* Exercise brief *
An exact reproduction of all entries is expected.

--- Extracted data Enclosed Below ---

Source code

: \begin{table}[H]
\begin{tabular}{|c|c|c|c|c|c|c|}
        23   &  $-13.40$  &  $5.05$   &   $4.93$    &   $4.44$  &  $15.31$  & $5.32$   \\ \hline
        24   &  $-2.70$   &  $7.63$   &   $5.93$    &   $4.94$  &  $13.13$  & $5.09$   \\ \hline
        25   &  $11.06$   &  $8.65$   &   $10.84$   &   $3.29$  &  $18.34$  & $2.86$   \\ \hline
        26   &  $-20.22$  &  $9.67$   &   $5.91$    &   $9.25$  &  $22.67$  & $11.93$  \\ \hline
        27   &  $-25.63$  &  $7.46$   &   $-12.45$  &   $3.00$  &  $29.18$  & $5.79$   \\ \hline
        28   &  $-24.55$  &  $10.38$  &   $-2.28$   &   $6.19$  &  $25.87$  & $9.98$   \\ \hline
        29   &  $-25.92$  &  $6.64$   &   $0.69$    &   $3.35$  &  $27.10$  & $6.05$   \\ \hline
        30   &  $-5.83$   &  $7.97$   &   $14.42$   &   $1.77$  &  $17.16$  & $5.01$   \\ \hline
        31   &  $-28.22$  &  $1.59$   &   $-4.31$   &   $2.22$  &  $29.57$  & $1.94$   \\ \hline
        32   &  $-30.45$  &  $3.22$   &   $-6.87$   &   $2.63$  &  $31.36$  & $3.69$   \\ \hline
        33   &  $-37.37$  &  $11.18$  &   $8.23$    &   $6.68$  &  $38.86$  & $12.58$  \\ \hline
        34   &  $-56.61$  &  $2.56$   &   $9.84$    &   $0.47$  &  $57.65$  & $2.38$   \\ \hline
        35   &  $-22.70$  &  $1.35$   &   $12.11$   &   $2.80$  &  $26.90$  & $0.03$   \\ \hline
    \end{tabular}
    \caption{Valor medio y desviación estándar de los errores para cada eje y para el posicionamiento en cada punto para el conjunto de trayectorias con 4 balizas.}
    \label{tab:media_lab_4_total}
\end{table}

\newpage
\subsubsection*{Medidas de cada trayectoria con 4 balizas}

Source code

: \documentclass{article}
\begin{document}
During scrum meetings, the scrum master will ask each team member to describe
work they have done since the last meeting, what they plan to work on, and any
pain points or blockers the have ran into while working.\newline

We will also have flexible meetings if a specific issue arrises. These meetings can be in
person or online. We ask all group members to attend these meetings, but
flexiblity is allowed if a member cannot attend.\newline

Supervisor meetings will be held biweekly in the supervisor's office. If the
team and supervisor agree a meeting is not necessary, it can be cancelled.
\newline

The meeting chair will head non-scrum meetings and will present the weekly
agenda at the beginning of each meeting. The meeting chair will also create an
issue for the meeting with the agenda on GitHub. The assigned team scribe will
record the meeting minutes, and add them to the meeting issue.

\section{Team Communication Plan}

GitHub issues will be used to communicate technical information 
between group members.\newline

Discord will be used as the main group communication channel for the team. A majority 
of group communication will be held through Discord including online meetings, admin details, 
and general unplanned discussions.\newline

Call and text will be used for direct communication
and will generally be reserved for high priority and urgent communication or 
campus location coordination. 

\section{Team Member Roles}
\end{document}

--- End of Enclosed Extracted data ---

* Expected answer *
Source code

: \begin{table}[H]
\begin{tabular}{|c|c|c|c|c|c|c|}
        23   &  $-13.40$  &  $5.05$   &   $4.93$    &   $4.44$  &  $15.31$  & $5.32$   \\ \hline
        24   &  $-2.70$   &  $7.63$   &   $5.93$    &   $4.94$  &  $13.13$  & $5.09$   \\ \hline
        25   &  $11.06$   &  $8.65$   &   $10.84$   &   $3.29$  &  $18.34$  & $2.86$   \\ \hline
        26   &  $-20.22$  &  $9.67$   &   $5.91$    &   $9.25$  &  $22.67$  & $11.93$  \\ \hline
        27   &  $-25.63$  &  $7.46$   &   $-12.45$  &   $3.00$  &  $29.18$  & $5.79$   \\ \hline
        28   &  $-24.55$  &  $10.38$  &   $-2.28$   &   $6.19$  &  $25.87$  & $9.98$   \\ \hline
        29   &  $-25.92$  &  $6.64$   &   $0.69$    &   $3.35$  &  $27.10$  & $6.05$   \\ \hline
        30   &  $-5.83$   &  $7.97$   &   $14.42$   &   $1.77$  &  $17.16$  & $5.01$   \\ \hline
        31   &  $-28.22$  &  $1.59$   &   $-4.31$   &   $2.22$  &  $29.57$  & $1.94$   \\ \hline
        32   &  $-30.45$  &  $3.22$   &   $-6.87$   &   $2.63$  &  $31.36$  & $3.69$   \\ \hline
        33   &  $-37.37$  &  $11.18$  &   $8.23$    &   $6.68$  &  $38.86$  & $12.58$  \\ \hline
        34   &  $-56.61$  &  $2.56$   &   $9.84$    &   $0.47$  &  $57.65$  & $2.38$   \\ \hline
        35   &  $-22.70$  &  $1.35$   &   $12.11$   &   $2.80$  &  $26.90$  & $0.03$   \\ \hline
    \end{tabular}
    \caption{Valor medio y desviación estándar de los errores para cada eje y para el posicionamiento en cada punto para el conjunto de trayectorias con 4 balizas.}
    \label{tab:media_lab_4_total}
\end{table}

\newpage
\subsubsection*{Medidas de cada trayectoria con 4 balizas}

Source code

: \documentclass{article}
\begin{document}
During scrum meetings, the scrum master will ask each team member to describe
work they have done since the last meeting, what they plan to work on, and any
pain points or blockers the have ran into while working.\newline

We will also have flexible meetings if a specific issue arrises. These meetings can be in
person or online. We ask all group members to attend these meetings, but
flexiblity is allowed if a member cannot attend.\newline

Supervisor meetings will be held biweekly in the supervisor's office. If the
team and supervisor agree a meeting is not necessary, it can be cancelled.
\newline

The meeting chair will head non-scrum meetings and will present the weekly
agenda at the beginning of each meeting. The meeting chair will also create an
issue for the meeting with the agenda on GitHub. The assigned team scribe will
record the meeting minutes, and add them to the meeting issue.

\section{Team Communication Plan}

GitHub issues will be used to communicate technical information 
between group members.\newline

Discord will be used as the main group communication channel for the team. A majority 
of group communication will be held through Discord including online meetings, admin details, 
and general unplanned discussions.\newline

Call and text will be used for direct communication
and will generally be reserved for high priority and urgent communication or 
campus location coordination. 

\section{Team Member Roles}
\end{document}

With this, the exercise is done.